Then came the “fun” part – trying to analyze it. I wanted to see if there were any interesting correlations between things like post position, odds, and finishing position. Turns out, the data was too limited for anything groundbreaking. I did manage to plot a histogram of the finishing times, which was kinda neat. It showed a fairly normal distribution, which I guess is what you’d expect.
What I tried to do, and failed (mostly):
- Correlation analysis: Wanted to see if there was a strong correlation between odds and finishing position. There wasn’t really anything significant. Probably need way more data to see a real trend.
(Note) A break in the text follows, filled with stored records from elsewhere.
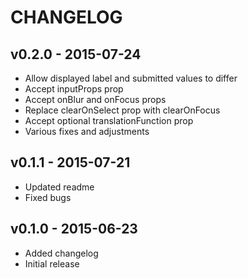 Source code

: CHANGELOG
=========

## v0.2.0 - 2015-07-24
* Allow displayed label and submitted values to differ
* Accept inputProps prop
* Accept onBlur and onFocus props
* Replace clearOnSelect prop with clearOnFocus
* Accept optional translationFunction prop
* Various fixes and adjustments

## v0.1.1 - 2015-07-21
* Updated readme
* Fixed bugs

## v0.1.0 - 2015-06-23

* Added changelog
* Initial release
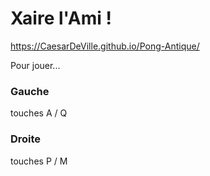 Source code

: # Xaire l'Ami !

https://CaesarDeVille.github.io/Pong-Antique/

Pour jouer...

### Gauche
touches A / Q 
### Droite
touches P / M 
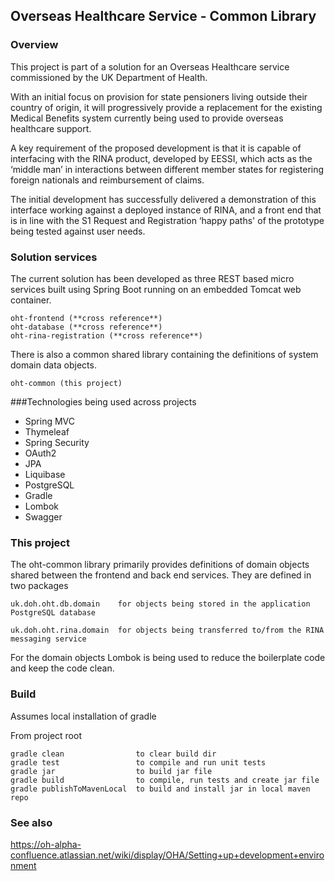 ## Overseas Healthcare Service - Common Library

### Overview
This project is part of a solution for an Overseas Healthcare service commissioned by the UK Department of Health.

With an initial focus on provision for state pensioners living outside their country of origin, it will progressively provide a replacement for the existing Medical Benefits system currently being used to provide overseas healthcare support.

A key requirement of the proposed development is that it is capable of interfacing with the RINA product, developed by EESSI, which acts as the ‘middle man’ in interactions between different member states for registering foreign nationals and reimbursement of claims.

The initial development has successfully delivered a demonstration of this interface working against a deployed instance of RINA, and a front end that is in line with the S1 Request and Registration ‘happy paths' of the prototype being tested against user needs.

### Solution services
The current solution has been developed as three REST based micro services built using Spring Boot running on an embedded Tomcat web container.

    oht-frontend (**cross reference**)
    oht-database (**cross reference**)
    oht-rina-registration (**cross reference**)

There is also a common shared library containing the definitions of system domain data objects.

    oht-common (this project)

###Technologies being used across projects
- Spring MVC
- Thymeleaf
- Spring Security
- OAuth2
- JPA
- Liquibase
- PostgreSQL
- Gradle
- Lombok
- Swagger

### This project
The oht-common library primarily provides definitions of domain objects shared between the frontend and back end services.
They are defined in two packages

    uk.doh.oht.db.domain    for objects being stored in the application PostgreSQL database

    uk.doh.oht.rina.domain  for objects being transferred to/from the RINA messaging service

For the domain objects Lombok is being used to reduce the boilerplate code and keep the code clean.

### Build

Assumes local installation of gradle

From project root

    gradle clean                to clear build dir
    gradle test                 to compile and run unit tests
    gradle jar                  to build jar file
    gradle build                to compile, run tests and create jar file
    gradle publishToMavenLocal  to build and install jar in local maven repo

### See also
https://oh-alpha-confluence.atlassian.net/wiki/display/OHA/Setting+up+development+environment
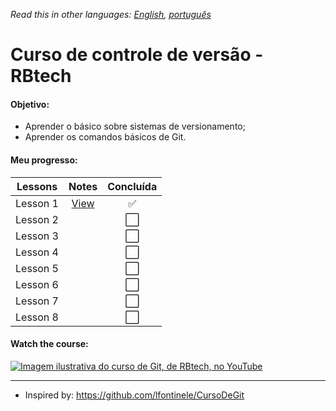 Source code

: *Read this in other languages: [English](readme.md), [português](readme.pt.md)*

# Curso de controle de versão - RBtech

#### Objetivo:

* Aprender o básico sobre sistemas de versionamento;
* Aprender os comandos básicos de Git.

#### Meu progresso:

| Lessons  | Notes                       | Concluída            |
|:--------:|:---------------------------:|:--------------------:|
| Lesson 1 | [View](lessons/lesson-1.md) | :white_check_mark:   |
| Lesson 2 |                             | :white_large_square: |
| Lesson 3 |                             | :white_large_square: |
| Lesson 4 |                             | :white_large_square: |
| Lesson 5 |                             | :white_large_square: |
| Lesson 6 |                             | :white_large_square: |
| Lesson 7 |                             | :white_large_square: |
| Lesson 8 |                             | :white_large_square: |

#### Watch the course:

[![Imagem ilustrativa do curso de Git, de RBtech, no YouTube](https://img.youtube.com/vi/-GhA2JPImgU/mqdefault.jpg)](https://www.youtube.com/playlist?list=PLInBAd9OZCzzHBJjLFZzRl6DgUmOeG3H0)

---

* Inspired by: https://github.com/lfontinele/CursoDeGit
- Predictive model: Thought I could build a simple model to predict the finishing position based on the odds and post position. The accuracy was terrible, like completely random. Turns out horse racing is more complicated than just numbers!
Ultimately, I didn’t discover any hidden secrets of the 2013 Derby. But I did spend a solid afternoon wrestling with data, which is always a good learning experience. Learned a few new tricks with BeautifulSoup and Pandas. And I was reminded that even seemingly simple data analysis can quickly turn into a messy project. So, that’s the story of my dive into the 2013 Derby results. Nothing earth-shattering, but it kept me busy!

Lessons Learned:
- Data cleaning is ALWAYS the most time-consuming part. Prepare for it.
- Don’t expect to find groundbreaking insights in small datasets.
- Horse racing is hard to predict!